**Material to process:**

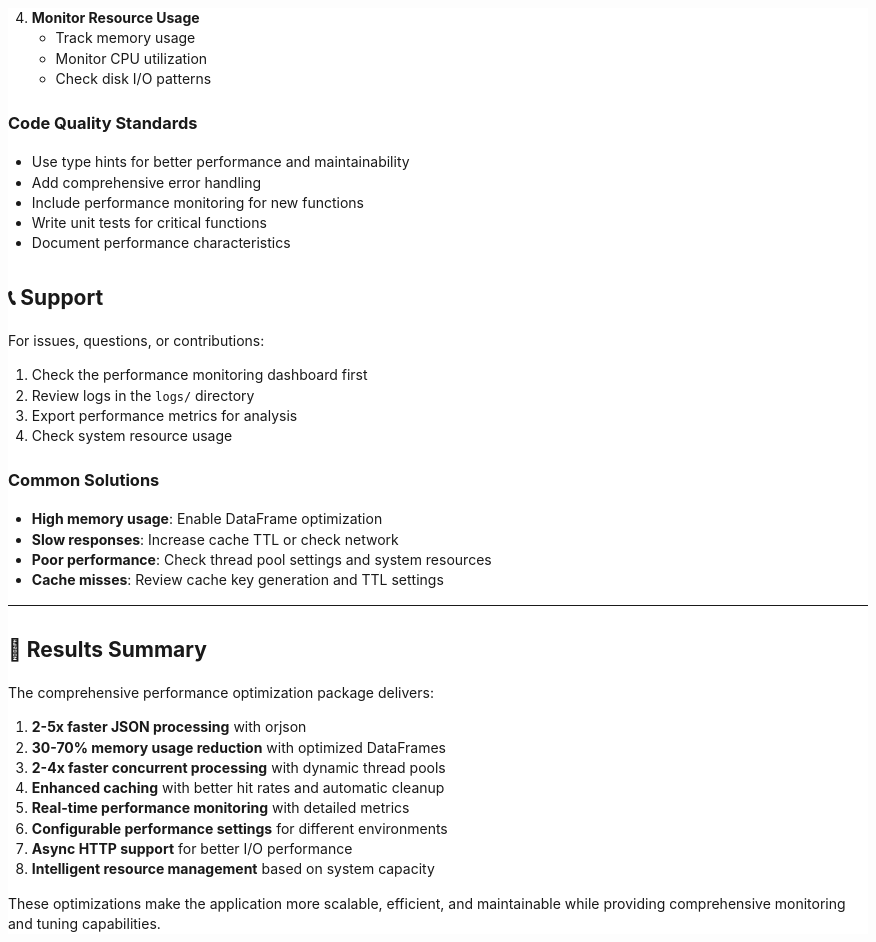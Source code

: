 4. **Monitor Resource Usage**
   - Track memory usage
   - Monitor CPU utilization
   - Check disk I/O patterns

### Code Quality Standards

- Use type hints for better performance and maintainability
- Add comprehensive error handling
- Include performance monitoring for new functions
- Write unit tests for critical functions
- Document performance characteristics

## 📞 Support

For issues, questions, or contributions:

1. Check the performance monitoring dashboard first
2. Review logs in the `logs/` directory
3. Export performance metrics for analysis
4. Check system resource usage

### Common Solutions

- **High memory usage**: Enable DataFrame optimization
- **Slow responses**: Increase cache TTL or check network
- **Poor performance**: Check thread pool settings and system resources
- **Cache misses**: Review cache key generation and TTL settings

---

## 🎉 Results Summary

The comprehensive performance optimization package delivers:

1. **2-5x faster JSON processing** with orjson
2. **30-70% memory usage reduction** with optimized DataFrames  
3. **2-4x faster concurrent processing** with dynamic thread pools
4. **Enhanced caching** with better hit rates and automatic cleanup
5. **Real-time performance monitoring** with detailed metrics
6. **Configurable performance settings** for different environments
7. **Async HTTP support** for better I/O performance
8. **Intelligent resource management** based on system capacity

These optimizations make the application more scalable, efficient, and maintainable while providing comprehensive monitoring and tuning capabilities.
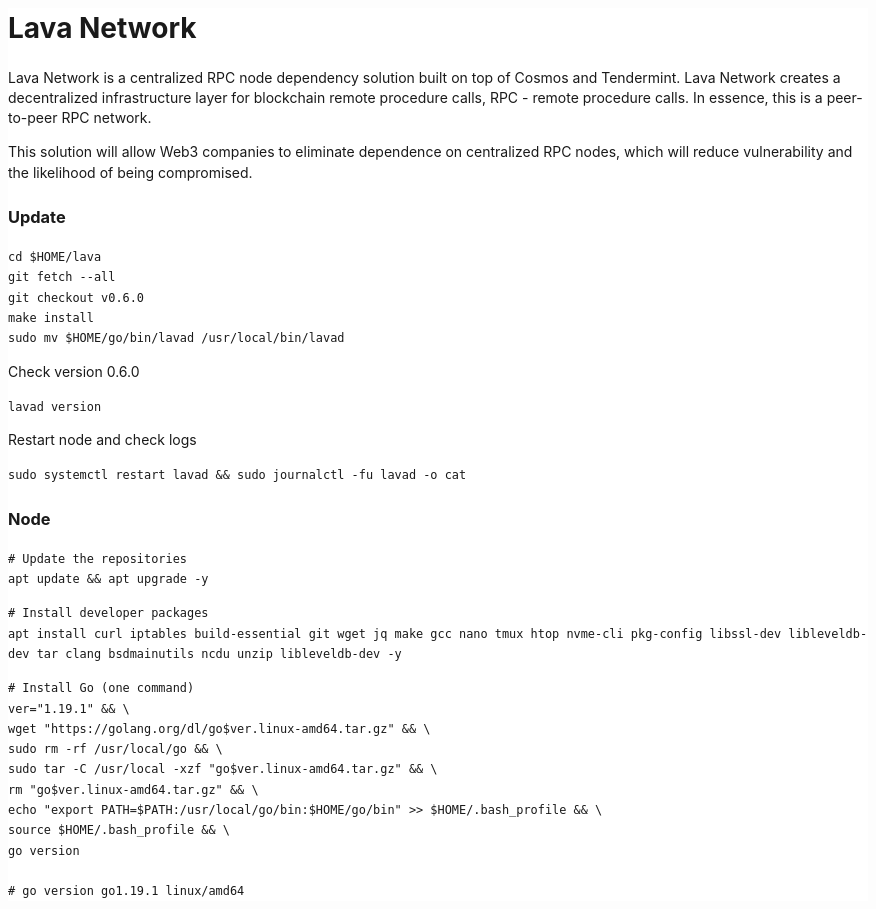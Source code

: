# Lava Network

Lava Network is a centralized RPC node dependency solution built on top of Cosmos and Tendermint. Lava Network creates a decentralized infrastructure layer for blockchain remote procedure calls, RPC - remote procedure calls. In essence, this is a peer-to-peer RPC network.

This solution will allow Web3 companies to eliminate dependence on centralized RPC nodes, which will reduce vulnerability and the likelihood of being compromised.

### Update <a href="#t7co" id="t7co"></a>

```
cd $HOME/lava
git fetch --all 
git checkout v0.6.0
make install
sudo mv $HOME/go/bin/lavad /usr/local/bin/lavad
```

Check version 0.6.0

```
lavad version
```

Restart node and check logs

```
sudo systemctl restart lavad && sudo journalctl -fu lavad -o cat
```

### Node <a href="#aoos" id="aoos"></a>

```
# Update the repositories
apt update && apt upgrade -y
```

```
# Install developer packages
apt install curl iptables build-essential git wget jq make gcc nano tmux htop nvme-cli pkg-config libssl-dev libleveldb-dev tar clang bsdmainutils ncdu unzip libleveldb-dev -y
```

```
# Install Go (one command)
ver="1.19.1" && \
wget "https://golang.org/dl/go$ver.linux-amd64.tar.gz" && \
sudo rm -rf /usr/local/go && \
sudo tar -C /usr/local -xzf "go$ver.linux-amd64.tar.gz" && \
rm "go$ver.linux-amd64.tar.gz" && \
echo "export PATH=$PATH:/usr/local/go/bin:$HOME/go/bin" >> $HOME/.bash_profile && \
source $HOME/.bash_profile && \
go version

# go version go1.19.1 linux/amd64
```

**Requirement:** Provide the lines again, unchanged, from where the data above begins through the line containing "- **Slow responses**: Increase", both ends included, omitting pictures and adding nothing.

**Response for this exercise:**
Source code

: 4. **Monitor Resource Usage**
   - Track memory usage
   - Monitor CPU utilization
   - Check disk I/O patterns

### Code Quality Standards

- Use type hints for better performance and maintainability
- Add comprehensive error handling
- Include performance monitoring for new functions
- Write unit tests for critical functions
- Document performance characteristics

## 📞 Support

For issues, questions, or contributions:

1. Check the performance monitoring dashboard first
2. Review logs in the `logs/` directory
3. Export performance metrics for analysis
4. Check system resource usage

### Common Solutions

- **High memory usage**: Enable DataFrame optimization
- **Slow responses**: Increase cache TTL or check network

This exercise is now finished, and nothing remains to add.